I knew I was in trouble when I unscrewed the bolt and I felt it start binding towards the end of the travel, I knew it was damaged. The threads are clogged with material, guess I also need a M6x1 die.

Maybe there's some M6 screws I can buy but I wanna keep these.

I'm wondering if there's some industrial standard to this. The holes seem to be on 22mm centers.

edit: seems to be more likely to be M6X0.75mm screws, and in any case it looks like it's the threads in the screws that have been crushed, trying to re-tap them might not even work.

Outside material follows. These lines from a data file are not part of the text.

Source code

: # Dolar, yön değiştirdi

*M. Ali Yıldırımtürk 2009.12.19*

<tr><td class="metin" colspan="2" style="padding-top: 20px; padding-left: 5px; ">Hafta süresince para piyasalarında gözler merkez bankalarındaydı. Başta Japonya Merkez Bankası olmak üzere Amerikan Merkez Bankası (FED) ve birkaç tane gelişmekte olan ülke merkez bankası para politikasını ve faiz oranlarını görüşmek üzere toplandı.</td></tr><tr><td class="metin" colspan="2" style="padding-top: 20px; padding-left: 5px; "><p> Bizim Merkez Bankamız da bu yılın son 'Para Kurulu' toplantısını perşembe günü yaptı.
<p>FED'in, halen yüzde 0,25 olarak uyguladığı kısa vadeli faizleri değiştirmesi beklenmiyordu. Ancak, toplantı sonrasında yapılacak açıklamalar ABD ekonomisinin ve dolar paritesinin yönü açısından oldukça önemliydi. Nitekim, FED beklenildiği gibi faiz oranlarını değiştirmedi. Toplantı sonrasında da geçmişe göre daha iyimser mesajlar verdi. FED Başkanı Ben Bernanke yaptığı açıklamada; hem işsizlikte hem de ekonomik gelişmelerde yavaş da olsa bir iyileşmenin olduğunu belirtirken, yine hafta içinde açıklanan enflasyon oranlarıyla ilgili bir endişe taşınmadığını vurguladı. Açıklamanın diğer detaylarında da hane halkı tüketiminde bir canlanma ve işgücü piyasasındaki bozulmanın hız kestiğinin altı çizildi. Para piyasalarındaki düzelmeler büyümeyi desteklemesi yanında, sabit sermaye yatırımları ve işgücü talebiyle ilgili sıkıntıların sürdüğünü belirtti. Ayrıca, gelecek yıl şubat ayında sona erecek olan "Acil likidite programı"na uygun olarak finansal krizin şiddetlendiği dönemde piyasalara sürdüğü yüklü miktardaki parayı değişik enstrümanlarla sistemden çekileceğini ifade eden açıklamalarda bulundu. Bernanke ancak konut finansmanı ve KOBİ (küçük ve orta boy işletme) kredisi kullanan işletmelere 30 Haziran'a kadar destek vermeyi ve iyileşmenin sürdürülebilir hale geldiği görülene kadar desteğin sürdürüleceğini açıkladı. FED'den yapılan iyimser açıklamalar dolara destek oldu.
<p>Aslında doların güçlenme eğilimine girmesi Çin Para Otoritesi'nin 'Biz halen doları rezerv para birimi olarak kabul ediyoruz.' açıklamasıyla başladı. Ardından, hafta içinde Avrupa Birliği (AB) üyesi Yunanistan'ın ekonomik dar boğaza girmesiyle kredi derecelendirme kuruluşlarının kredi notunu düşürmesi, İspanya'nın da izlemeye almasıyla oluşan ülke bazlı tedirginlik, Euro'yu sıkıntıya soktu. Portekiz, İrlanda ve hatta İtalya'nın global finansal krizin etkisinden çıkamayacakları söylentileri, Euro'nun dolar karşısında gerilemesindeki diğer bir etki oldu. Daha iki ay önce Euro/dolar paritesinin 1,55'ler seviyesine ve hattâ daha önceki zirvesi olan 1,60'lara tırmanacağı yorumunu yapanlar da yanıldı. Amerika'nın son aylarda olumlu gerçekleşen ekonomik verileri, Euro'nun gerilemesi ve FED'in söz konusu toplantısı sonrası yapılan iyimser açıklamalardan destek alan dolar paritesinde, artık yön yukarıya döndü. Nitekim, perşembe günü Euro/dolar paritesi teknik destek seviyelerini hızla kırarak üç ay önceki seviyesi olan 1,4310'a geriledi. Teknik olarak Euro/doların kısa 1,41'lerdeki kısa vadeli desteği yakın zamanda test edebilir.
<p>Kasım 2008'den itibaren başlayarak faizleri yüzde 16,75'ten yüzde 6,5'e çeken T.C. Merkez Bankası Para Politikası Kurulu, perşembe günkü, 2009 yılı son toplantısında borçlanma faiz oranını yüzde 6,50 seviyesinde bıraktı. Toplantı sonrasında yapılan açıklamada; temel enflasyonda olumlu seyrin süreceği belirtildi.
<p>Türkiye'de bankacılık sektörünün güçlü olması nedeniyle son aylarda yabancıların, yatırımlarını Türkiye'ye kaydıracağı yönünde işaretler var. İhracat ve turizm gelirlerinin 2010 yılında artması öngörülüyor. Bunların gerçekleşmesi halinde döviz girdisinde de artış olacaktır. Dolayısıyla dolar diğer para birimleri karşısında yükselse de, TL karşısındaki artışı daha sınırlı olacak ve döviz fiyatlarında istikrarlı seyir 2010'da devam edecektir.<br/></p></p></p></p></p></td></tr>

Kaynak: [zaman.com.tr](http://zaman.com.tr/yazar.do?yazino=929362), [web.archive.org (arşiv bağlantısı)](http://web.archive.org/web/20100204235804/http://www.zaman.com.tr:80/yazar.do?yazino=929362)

I just found some M6x1 bolts in my junk and they are coarser than the IKEA screws. Guess my visual estimates suck.
« Last Edit: August 05, 2021, 08:37:53 am by EPAIII »
 

Offline Trailing Edge

  • Newbie
  • Posts: 3
  • Country: ca
  • aeronautical/mechanical engineer
    • sparweb.ca - DIY Wind Turbines and other projects
Re: Getting 10 small steel plates manufactured
« Reply #29 on: August 08, 2021, 03:23:19 am »
Howdy Alex,
I think this is the kind of thing you should be able to fix.
If your apartment isn't the place for cutting and drilling metal, consider finding a Makerspace.
This one is in Montreal:

https://www.heliosmakerspace.ca/

(I don't live in Montreal - any more - and I don't know anything about this particular place, just figured I could pass on the idea and see what you think.)
 

Offline Alex Eisenhut

  • Super Contributor
  • ***
  • Posts: 2874
  • Country: ca
  • Place text here.
Re: Getting 10 small steel plates manufactured
« Reply #30 on: August 16, 2021, 11:28:08 pm »
Found a decent set of metric taps and dies at the local hardware store. Figured it can't hurt to try to redress the threads: seems to work.
I wonder how much weaker the retention is now. Guess I over-thought the whole problem because I didn't have a set of taps and dies before.
Hoarder of 8-bit Commodore relics and 1960s Tektronix 500-series stuff.